Introduction: Alzheimer's disease (AD) is a debilitating neurodegenerative disorder characterized by progressive cognitive decline. The metabolome, comprising small molecule metabolites, plays a crucial role in the pathogenesis of AD. This study aims to investigate the association between AD and the metabolome through mRNA expression analysis, providing insights into disease mechanisms and potential therapeutic targets.
Methods: A cohort study was conducted involving 150 participants, including 75 AD patients and 75 age-matched controls. Blood samples were collected from each participant, and mRNA expression levels were quantified using quantitative real-time PCR. Metabolomic profiling was performed using mass spectrometry to analyze the abundance of metabolites in plasma samples. Demographic data, including age, gender, and clinical characteristics, were collected for all participants.
Results: The demographic characteristics of AD patients and controls were comparable in terms of age and gender distribution. Analysis of mRNA expression revealed dysregulation of key genes associated with AD pathogenesis, including APP (mean mRNA copies: 2000 in AD patients vs. 500 in controls; p<0.001) and BACE1 (mean mRNA copies: 1500 in AD patients vs. 300 in controls; p<0.001). Metabolomic profiling identified alterations in several metabolites associated with AD, including dysregulation of lipid metabolism pathways and changes in levels of neurotransmitter precursors.

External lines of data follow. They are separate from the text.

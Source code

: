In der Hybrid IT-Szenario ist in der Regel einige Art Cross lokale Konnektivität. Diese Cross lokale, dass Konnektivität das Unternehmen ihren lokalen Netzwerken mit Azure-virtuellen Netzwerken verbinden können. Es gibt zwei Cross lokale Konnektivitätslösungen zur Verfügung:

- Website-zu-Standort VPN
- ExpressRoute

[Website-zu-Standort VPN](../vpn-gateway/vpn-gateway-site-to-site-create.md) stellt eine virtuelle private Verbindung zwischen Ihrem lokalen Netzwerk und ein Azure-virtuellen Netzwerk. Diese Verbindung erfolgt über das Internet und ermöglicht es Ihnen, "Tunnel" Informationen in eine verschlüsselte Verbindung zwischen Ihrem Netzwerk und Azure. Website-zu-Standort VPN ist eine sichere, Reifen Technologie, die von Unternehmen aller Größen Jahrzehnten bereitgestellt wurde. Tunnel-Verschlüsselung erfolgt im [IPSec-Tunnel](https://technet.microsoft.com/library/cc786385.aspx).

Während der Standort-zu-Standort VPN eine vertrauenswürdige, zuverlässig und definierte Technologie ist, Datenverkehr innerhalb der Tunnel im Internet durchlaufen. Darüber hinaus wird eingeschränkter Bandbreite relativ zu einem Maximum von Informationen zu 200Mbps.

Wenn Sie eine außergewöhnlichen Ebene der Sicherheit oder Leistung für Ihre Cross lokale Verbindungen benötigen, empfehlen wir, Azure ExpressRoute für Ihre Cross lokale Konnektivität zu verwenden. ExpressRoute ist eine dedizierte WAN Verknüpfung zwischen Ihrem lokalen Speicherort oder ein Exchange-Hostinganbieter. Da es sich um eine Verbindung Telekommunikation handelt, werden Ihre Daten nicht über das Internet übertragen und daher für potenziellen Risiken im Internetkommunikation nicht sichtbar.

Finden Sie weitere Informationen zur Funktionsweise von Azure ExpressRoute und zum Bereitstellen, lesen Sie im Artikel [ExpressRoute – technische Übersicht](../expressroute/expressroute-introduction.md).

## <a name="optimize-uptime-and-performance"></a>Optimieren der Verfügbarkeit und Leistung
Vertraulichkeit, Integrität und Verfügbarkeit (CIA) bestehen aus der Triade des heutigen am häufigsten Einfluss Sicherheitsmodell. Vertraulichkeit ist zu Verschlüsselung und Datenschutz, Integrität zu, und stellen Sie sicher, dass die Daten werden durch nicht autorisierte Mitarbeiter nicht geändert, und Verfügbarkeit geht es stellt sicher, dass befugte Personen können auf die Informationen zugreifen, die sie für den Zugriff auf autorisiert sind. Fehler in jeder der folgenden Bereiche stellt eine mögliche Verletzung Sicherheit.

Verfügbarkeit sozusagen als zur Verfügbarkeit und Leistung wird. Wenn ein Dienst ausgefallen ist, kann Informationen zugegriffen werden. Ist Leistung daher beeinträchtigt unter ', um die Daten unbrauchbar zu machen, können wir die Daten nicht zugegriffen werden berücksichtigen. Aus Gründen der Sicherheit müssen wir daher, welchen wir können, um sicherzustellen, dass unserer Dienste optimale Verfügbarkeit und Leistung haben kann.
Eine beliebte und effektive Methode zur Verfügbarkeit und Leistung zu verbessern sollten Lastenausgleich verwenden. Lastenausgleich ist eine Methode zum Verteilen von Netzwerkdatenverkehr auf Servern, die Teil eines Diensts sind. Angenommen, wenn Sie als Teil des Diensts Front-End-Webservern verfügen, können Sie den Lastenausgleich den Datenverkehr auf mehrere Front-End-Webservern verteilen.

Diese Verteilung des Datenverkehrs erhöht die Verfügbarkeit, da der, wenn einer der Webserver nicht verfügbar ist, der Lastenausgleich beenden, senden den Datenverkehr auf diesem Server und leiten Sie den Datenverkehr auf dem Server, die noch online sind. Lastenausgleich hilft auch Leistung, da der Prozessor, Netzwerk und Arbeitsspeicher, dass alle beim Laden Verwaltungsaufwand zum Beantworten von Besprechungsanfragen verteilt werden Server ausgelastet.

Conclusion: This study provides evidence for the association between AD and the metabolome through mRNA expression analysis. Dysregulation of key genes involved in AD pathology and alterations in metabolite levels highlight the intricate interplay between molecular pathways underlying disease progression. These findings offer novel insights into the pathogenesis of AD and potential targets for therapeutic intervention. Further research is warranted to elucidate the causal relationships between metabolic alterations and AD pathophysiology, paving the way for personalized treatment approaches.